- _What needs to be done_: Look below for the line with "-  **Full Object-Oriented", then give it again exactly, along with every line that comes after it, the final line included.

(Data listing)

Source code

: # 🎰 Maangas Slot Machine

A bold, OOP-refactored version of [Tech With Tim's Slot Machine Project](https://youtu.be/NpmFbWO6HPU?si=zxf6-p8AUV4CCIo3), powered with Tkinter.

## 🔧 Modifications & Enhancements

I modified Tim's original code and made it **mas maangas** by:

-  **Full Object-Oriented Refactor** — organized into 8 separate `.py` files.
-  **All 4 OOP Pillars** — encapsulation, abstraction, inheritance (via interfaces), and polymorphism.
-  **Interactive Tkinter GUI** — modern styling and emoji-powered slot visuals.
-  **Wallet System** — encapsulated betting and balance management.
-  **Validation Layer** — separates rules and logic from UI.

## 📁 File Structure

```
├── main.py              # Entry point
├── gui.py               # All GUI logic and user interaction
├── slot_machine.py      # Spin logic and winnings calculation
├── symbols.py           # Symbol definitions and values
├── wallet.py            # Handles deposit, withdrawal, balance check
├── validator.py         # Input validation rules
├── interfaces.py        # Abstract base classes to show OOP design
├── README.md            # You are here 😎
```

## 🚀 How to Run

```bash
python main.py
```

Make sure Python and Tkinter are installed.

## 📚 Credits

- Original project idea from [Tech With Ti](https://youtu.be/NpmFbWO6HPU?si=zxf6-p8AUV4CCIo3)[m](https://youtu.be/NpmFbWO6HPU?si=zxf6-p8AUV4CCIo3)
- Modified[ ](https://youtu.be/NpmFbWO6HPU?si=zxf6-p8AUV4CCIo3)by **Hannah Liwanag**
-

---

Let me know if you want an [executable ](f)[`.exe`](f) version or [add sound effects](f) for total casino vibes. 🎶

(End Data listing)

- _Written answer_:
-  **Full Object-Oriented Refactor** — organized into 8 separate `.py` files.
-  **All 4 OOP Pillars** — encapsulation, abstraction, inheritance (via interfaces), and polymorphism.
-  **Interactive Tkinter GUI** — modern styling and emoji-powered slot visuals.
-  **Wallet System** — encapsulated betting and balance management.
-  **Validation Layer** — separates rules and logic from UI.

## 📁 File Structure

```
├── main.py              # Entry point
├── gui.py               # All GUI logic and user interaction
├── slot_machine.py      # Spin logic and winnings calculation
├── symbols.py           # Symbol definitions and values
├── wallet.py            # Handles deposit, withdrawal, balance check
├── validator.py         # Input validation rules
├── interfaces.py        # Abstract base classes to show OOP design
├── README.md            # You are here 😎
```

## 🚀 How to Run

```bash
python main.py
```

Make sure Python and Tkinter are installed.

## 📚 Credits

- Original project idea from [Tech With Ti](https://youtu.be/NpmFbWO6HPU?si=zxf6-p8AUV4CCIo3)[m](https://youtu.be/NpmFbWO6HPU?si=zxf6-p8AUV4CCIo3)
- Modified[ ](https://youtu.be/NpmFbWO6HPU?si=zxf6-p8AUV4CCIo3)by **Hannah Liwanag**
-

---

Let me know if you want an [executable ](f)[`.exe`](f) version or [add sound effects](f) for total casino vibes. 🎶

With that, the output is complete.